Engaging with designers and typographers across diverse realms of design presents a challenge: it's hard not to feel apprehensive about the direction of design. Many seem entrenched in their craft, espousing ideas and ideologies like symmetric or asymmetric typography with unwavering pride. Yet, it's evident to me that clinging to these ideologies only serves as a facade for their underlying insecurities, hindering their perception of reality.

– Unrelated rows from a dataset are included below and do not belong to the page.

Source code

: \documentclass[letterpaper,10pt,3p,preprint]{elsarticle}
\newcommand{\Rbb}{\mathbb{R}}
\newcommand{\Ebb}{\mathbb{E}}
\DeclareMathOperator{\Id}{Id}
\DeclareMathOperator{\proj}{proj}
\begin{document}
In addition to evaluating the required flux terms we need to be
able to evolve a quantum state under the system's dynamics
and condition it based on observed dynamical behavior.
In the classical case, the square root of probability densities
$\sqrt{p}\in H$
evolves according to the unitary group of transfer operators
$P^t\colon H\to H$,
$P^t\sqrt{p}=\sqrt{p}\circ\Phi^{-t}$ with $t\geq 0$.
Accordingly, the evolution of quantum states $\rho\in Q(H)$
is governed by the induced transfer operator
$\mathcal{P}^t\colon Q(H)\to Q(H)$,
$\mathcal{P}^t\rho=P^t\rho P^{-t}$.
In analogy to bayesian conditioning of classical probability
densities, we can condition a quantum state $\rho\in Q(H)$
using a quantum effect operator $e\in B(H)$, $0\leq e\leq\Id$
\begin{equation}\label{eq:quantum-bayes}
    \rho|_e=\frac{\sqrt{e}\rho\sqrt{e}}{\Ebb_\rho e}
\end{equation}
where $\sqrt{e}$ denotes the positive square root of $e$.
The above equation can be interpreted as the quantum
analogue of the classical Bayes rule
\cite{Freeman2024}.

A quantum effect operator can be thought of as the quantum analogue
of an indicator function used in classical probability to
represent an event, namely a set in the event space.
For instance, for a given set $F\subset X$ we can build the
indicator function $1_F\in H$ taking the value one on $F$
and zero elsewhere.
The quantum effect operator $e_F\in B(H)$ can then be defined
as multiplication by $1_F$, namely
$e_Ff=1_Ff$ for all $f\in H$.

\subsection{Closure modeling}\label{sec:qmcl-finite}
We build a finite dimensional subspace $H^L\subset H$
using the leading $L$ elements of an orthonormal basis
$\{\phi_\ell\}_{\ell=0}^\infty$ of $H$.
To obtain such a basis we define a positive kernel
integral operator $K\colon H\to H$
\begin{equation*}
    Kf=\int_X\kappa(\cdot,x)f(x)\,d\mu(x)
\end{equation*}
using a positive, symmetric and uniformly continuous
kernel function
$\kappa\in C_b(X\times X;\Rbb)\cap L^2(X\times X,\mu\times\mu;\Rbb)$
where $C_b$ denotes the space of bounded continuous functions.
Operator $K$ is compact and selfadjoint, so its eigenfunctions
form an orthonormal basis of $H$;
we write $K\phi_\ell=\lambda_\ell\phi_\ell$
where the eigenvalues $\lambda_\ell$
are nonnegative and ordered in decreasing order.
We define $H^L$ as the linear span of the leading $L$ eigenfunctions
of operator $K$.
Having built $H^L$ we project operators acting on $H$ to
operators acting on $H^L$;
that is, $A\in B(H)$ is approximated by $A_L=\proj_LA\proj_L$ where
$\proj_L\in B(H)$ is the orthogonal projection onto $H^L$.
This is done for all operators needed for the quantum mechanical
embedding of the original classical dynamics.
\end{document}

In contrast, I find solace in embracing uncertainty, acknowledging that true knowledge lies in accepting the unknown. I prefer to navigate based on what lies before me, without the need for rigid ideologies or systems. To me, they are merely tools, akin to a hammer and nail, devoid of inherent value beyond their practical utility. However, openly discussing this perspective isn't popular; You then shake the walls of the illusionary castle designers live in.
In the absence of rigid rules and entrenched ideas that define their personality and ego, some individuals fear they'd lose their uniqueness—blending into the crowd like everyone else. It's a common desire to feel special, to stand out from the masses. Yet, this notion contradicts the essence of life and nature. Who truly determines whether a rose is superior to a lily? Only humanity. Deep down, we recognize that diversity is the very heartbeat of nature, and there's unparalleled beauty in its myriad forms.
Therefore, it becomes paramount to honor one's innate nature. If a lily were to envy a rose and prioritize one form of beauty over another, the delicate balance of nature would be disrupted.
The Humanist
“...the more dubious the state of the world becomes, the more beautiful it is to be. There have never been so many museums built as there are today, shrines of transcendent aesthetics”
Otl Aicher, The World as Design, p 27.
I would say that today, when society proclaims the advancement of an individualistic solution for everything, the step backwards towards a functional approach – where the designer is anonymous and who's vision not lies in the selfs glory and manifestation but in the peaceful practice of an art that benefits the society as a whole – is at large threatened.
“The state is destroying a critical and analytical culture before our very eyes and creativity is degenerating to the manufacture of beautiful façades and beautiful packaging. The show has to be even more colorful. The principle of progress means increasing turnover by ever more beautiful consumption”
Otl Aicher, The World as Design, p 27.
Is design to become a slave to industry where increase revenues are the only markers of success? A world where ideas and dreams are valued more than the thing itself – It´s form and usability?
“Design should be called for here that is critical, that can question things, that is analytical and can uncover roots. Instead design is constantly encouraged by the state as a way of making even more beautiful packaging, of stoking consumption with even more products that nobody wants, of making the surface of things that are often superficial even more brightly colored and attractive and of reducing existence to merely working our way through constantly changing fashions”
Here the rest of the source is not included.